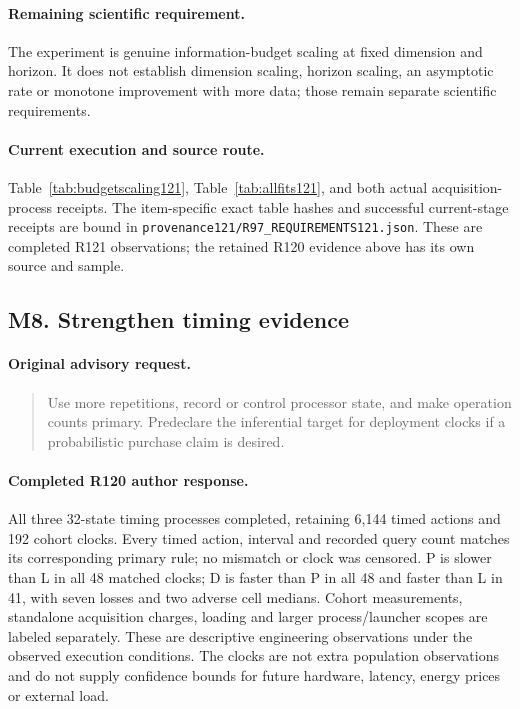 \paragraph{Remaining scientific requirement.}
The experiment is genuine information-budget scaling at fixed dimension and horizon. It does not establish dimension scaling, horizon scaling, an asymptotic rate or monotone improvement with more data; those remain separate scientific requirements.

\paragraph{Current execution and source route.}
Table~\ref{tab:budgetscaling121}, Table~\ref{tab:allfits121}, and both actual acquisition-process receipts.
The item-specific exact table hashes and successful current-stage receipts are bound in \nolinkurl{provenance121/R97_REQUIREMENTS121.json}. These are completed R121 observations; the retained R120 evidence above has its own source and sample.

\subsection{M8. Strengthen timing evidence}
\label{response121:M8}

\paragraph{Original advisory request.}
\begin{quote}
Use more repetitions, record or control processor state, and make operation counts primary. Predeclare the inferential target for deployment clocks if a probabilistic purchase claim is desired.
\end{quote}

\paragraph{Completed R120 author response.}
All three 32-state timing processes completed, retaining 6,144 timed actions and 192 cohort clocks. Every timed action, interval and recorded query count matches its corresponding primary rule; no mismatch or clock was censored. P is slower than L in all 48 matched clocks; D is faster than P in all 48 and faster than L in 41, with seven losses and two adverse cell medians. Cohort measurements, standalone acquisition charges, loading and larger process/launcher scopes are labeled separately. These are descriptive engineering observations under the observed execution conditions. The clocks are not extra population observations and do not supply confidence bounds for future hardware, latency, energy prices or external load.

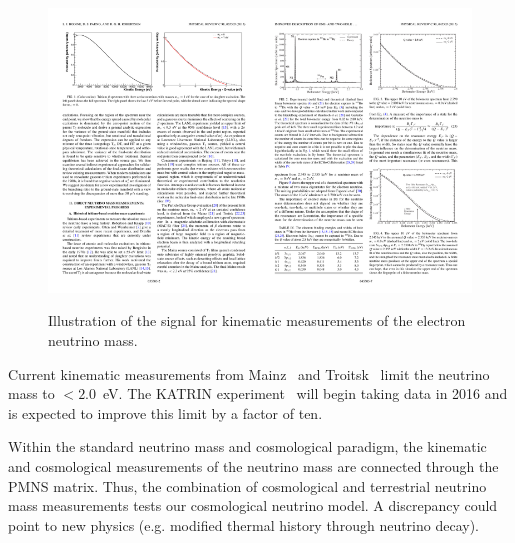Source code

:\begin{figure}[h!]
\centering
\includegraphics[width=0.5\textwidth]{Neutrinos/BetaDecay}\includegraphics[width=0.5\textwidth]{Neutrinos/e-capture}
\caption{Illustration of the signal for kinematic measurements of the electron neutrino mass.}
\label{fig:kinematic_mass}
\end{figure}

Current kinematic measurements from Mainz~\cite{Kraus:2004zw} and Troitsk~\cite{Aseev:2011dq} limit the neutrino mass to $< 2.0$~eV. The KATRIN experiment~\cite{Angrik:2005ep} will begin taking data in 2016 and is expected to improve this limit by a factor of ten. 

Within the standard neutrino mass and cosmological paradigm, the kinematic and cosmological measurements of the neutrino mass are connected through the PMNS matrix. Thus, the combination of cosmological and terrestrial neutrino mass measurements tests our cosmological neutrino model. A discrepancy could point to new physics (e.g. modified thermal history through neutrino decay).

━━━━━━━━━━

Repeat, line for line and exactly, the material from its first line through the line that contains "The experiment is", both ends included; no pictures belong in the copy.

--- TASK OUTPUT ---
 \paragraph{Remaining scientific requirement.}
The experiment is genuine information-budget scaling at fixed dimension and horizon. It does not establish dimension scaling, horizon scaling, an asymptotic rate or monotone improvement with more data; those remain separate scientific requirements.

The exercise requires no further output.